RE: My Querry

From: Addison Phillips [wM] (
Date: Tue Nov 23 2004 - 13:15:07 CST

  • Next message: Antoine Leca: "Re: My Querry"

    RE: My QuerryHi Mike,

    You misread my sentence, I think. I did NOT say that C language strings are
    compatible with UTF-8, but rather that the UTF-8 was designed with
    compatibility with C language "strings" (char*) in mind. The point of UTF-8
    was actually to be compatible with Unix file systems, of course. But one
    stimulus for the encoding was so that the Plan9 operating system wouldn't
    have to rewrite the C libraries to deal with UTF-16 (then UCS-2). In other
    words, my statement is quite correct about the design goals of FSS-UTF,
    UTF-8's progenitor. See for example:

    If you read carefully, you'll see the desire to protect the null and \

    A NULL character is considered to terminate a char* by many C functions. I
    don't see how it helps anything to confuse a new user by bringing up the
    fact that you can't put a NULL character into the middle of a char*. This,
    as you point out, applies equally to ASCII data.

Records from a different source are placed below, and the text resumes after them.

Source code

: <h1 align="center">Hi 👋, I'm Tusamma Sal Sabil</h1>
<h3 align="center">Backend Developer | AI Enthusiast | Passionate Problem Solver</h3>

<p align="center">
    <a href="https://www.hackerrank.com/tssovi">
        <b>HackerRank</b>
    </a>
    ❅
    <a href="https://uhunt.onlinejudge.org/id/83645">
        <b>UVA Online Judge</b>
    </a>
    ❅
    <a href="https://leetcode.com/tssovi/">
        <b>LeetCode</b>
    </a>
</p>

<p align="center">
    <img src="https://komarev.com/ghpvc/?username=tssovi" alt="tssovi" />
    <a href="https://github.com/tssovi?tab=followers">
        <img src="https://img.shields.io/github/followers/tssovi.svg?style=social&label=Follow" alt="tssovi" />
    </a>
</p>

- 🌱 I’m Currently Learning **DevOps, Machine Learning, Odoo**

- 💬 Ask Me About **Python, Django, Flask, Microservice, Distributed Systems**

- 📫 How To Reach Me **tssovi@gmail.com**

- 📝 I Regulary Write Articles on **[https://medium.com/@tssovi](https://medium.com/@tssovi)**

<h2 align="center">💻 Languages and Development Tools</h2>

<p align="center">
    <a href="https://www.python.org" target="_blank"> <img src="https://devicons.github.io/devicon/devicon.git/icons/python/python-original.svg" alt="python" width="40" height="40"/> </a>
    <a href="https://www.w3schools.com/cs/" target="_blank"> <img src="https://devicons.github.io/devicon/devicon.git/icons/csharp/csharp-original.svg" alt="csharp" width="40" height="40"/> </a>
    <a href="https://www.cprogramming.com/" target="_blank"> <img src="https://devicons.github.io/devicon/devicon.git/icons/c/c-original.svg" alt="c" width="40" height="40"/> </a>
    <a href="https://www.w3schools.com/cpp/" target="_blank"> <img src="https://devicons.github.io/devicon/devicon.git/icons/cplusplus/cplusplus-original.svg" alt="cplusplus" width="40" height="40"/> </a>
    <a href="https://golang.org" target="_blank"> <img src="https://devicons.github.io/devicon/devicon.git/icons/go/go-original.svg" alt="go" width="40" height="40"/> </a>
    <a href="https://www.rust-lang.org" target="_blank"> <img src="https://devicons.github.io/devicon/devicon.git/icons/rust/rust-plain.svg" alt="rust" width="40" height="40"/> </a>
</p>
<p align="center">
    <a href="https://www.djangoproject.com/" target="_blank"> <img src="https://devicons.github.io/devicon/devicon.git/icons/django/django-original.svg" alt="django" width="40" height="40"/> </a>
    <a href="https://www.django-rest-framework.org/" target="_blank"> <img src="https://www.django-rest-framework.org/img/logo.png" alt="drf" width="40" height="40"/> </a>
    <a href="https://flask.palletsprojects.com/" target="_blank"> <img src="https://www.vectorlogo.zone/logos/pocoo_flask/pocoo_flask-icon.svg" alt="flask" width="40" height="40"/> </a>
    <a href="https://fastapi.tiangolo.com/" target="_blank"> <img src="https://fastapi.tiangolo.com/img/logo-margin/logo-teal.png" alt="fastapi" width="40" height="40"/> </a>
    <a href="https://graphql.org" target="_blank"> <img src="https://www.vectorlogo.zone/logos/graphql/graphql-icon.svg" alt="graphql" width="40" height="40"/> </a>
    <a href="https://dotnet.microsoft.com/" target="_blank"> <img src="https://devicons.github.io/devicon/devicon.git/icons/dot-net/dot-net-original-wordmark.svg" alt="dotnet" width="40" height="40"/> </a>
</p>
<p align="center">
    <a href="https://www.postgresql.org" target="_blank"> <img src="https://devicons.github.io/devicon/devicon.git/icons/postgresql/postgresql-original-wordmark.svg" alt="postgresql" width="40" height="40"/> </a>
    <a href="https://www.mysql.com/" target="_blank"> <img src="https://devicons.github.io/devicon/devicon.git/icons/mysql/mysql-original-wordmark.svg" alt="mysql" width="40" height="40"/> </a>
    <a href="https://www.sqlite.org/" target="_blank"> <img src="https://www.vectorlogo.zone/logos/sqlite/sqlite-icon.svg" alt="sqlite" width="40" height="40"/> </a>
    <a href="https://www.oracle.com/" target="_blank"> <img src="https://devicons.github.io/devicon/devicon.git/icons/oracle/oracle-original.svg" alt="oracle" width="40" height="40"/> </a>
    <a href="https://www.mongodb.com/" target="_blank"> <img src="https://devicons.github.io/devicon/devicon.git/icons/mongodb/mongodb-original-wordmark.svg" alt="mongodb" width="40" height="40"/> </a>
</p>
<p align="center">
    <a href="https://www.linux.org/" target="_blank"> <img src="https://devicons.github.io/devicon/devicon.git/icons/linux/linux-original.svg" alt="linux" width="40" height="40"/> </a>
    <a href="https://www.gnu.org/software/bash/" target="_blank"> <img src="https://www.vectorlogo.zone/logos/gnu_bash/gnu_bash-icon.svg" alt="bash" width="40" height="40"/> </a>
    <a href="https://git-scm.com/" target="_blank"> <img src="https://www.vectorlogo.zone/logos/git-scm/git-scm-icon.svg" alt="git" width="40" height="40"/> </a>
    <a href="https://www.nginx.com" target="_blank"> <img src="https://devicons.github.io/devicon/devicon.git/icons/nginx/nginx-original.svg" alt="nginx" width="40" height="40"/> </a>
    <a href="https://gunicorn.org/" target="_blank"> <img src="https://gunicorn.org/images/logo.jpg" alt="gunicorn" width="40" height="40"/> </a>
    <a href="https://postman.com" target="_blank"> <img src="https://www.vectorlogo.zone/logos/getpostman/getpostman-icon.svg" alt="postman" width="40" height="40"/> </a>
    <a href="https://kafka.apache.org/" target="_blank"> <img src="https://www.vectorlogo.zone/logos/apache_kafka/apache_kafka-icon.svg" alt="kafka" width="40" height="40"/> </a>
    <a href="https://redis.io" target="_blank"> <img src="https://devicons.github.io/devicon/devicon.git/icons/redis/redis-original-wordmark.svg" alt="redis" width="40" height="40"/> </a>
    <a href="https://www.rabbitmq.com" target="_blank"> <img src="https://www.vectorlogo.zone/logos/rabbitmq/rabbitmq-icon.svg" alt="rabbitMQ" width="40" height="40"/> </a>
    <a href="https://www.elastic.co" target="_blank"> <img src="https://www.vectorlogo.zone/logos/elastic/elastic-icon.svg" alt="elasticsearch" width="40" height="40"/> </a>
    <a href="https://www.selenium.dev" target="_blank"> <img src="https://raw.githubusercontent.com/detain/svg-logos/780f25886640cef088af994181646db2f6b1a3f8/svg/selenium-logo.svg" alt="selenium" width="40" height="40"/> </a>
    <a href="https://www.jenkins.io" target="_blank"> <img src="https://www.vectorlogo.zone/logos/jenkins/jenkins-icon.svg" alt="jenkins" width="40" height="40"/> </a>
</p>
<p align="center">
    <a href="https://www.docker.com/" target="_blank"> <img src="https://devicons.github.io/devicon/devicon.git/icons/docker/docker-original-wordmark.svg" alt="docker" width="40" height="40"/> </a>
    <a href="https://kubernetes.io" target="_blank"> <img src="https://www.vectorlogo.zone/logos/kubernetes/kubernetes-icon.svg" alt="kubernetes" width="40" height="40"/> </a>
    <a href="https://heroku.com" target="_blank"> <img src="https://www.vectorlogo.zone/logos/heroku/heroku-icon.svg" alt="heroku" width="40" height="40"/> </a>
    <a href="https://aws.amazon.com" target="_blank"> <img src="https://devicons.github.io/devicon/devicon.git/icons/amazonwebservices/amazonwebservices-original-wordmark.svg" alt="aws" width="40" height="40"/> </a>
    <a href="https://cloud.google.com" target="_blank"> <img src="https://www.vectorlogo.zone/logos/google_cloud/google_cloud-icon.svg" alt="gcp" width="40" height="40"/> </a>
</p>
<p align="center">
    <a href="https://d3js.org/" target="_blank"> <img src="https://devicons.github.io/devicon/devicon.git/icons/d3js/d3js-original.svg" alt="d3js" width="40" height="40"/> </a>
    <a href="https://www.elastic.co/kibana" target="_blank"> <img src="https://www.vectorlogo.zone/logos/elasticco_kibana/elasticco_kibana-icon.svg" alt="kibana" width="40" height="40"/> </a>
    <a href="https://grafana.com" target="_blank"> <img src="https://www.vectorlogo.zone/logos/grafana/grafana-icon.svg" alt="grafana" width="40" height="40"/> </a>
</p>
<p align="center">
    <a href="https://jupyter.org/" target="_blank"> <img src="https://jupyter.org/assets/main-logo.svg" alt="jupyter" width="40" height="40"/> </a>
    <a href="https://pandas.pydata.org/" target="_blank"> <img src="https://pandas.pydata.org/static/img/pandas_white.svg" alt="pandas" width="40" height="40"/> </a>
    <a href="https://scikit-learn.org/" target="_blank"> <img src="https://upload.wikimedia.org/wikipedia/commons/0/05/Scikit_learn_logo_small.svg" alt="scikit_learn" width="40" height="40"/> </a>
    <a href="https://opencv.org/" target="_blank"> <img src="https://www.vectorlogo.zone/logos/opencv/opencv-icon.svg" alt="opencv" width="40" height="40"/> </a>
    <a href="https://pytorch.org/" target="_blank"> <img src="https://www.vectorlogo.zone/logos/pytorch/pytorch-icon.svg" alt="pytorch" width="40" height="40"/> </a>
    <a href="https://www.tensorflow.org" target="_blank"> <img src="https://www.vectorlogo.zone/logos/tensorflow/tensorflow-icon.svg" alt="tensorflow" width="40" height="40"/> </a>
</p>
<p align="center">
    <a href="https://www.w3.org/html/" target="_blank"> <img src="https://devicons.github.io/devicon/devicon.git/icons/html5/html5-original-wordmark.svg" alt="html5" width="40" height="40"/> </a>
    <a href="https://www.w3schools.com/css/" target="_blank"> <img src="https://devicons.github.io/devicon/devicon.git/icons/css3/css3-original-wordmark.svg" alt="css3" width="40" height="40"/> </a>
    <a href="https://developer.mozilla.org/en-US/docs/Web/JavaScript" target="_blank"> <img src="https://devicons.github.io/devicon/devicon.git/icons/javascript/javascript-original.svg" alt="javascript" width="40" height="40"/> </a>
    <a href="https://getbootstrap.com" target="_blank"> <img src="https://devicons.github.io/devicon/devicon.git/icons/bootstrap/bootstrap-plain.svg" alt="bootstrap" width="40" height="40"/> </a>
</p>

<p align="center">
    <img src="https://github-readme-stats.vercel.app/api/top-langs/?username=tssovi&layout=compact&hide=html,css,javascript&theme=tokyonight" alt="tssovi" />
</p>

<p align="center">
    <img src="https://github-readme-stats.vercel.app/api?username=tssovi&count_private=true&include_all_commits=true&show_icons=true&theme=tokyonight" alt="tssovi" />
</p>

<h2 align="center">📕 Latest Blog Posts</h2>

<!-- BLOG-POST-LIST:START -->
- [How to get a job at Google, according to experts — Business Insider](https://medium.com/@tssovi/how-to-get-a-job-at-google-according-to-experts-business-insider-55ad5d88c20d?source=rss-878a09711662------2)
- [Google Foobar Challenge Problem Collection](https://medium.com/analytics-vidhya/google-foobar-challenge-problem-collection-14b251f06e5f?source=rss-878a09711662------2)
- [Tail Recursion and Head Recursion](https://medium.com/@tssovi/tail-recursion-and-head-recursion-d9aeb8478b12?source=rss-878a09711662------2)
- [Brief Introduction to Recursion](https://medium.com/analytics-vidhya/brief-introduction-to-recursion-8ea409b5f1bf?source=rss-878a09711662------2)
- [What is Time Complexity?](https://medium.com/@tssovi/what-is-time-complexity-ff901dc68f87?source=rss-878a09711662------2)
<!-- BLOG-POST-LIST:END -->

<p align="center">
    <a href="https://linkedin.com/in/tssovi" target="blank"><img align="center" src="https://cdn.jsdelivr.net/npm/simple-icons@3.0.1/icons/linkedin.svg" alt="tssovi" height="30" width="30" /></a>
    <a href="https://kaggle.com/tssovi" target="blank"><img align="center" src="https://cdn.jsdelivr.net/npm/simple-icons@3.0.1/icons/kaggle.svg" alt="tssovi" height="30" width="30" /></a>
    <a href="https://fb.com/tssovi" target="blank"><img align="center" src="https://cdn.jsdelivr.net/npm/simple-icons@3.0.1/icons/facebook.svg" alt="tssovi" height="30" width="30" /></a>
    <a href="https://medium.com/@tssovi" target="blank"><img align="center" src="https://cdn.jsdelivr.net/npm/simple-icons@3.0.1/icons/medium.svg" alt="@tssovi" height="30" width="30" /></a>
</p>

    Java's TES was designed to transport Java java.lang.String objects in a C
    char*. Java strings can contain the character U+0000 and Java's developers
    wished to allow this character in the middle of a java.lang.String. Hence
    this bit of fudge.

    When talking to a newbie I purposely omitted all of these glorious but
    pointless details. The point is that UTF-8 can go into your char* just like
    any other multibyte encoding and in contrast with the myth that char* and
    Unicode cannot mix.


    Addison P. Phillips
    Director, Globalization Architecture

    Chair, W3C Internationalization Working Group

    Internationalization is an architecture.
    It is not a feature.

      -----Original Message-----
      From: Mike Ayers []
      Sent: 2004年11月23日 10:32
      Subject: RE: My Querry

    > From:
    > [] On Behalf Of Addison Phillips [wM]
    > Sent: Tuesday, November 23, 2004 9:14 AM

    > One of the nice things about UTF-8 is that the ASCII bytes
    > from 0 to 7F hex (including the C0 control characters from
    > \x00 through \x01f---including NULL) represent the ASCII
    > characters from 0 to 7F hex.


    > That is, amoung other things
    > UTF-8 was designed specifically to be compatible with C
    > language strings.

              Wrong! Weren't you paying attention last week? C language
    strings are not even fully compatible with ASCII. UTF-8 is fully compatible
    with ASCII, therefore C language strings are not fully compatible with
    UTF-8. The Java folks devised a TES, which was UTF-8 with one change (and
    therefore no longer UTF-8), which was "designed specifically to be
    compatible with C language strings". This method apparently upsets some

              Since the problem between C strings and ASCII/UTF-8/(your
    character set here) is solely the inability to handle zero valued character
    elements, it may be, and very often is, practical to use C strings anyway,
    as zero valued characters are uncommon at best in practice, and explicitly
    disallowed in many applications.


      "Tumbleweed E-mail Firewall <>" made the following
      annotations on 11/23/04 10:34:18

      This e-mail, including attachments, may include confidential and/or
    proprietary information, and may be used only by the person or entity to
    which it is addressed. If the reader of this e-mail is not the intended
    recipient or his or her authorized agent, the reader is hereby notified that
    any dissemination, distribution or copying of this e-mail is prohibited. If
    you have received this e-mail in error, please notify the sender by replying
    to this message and delete this e-mail immediately.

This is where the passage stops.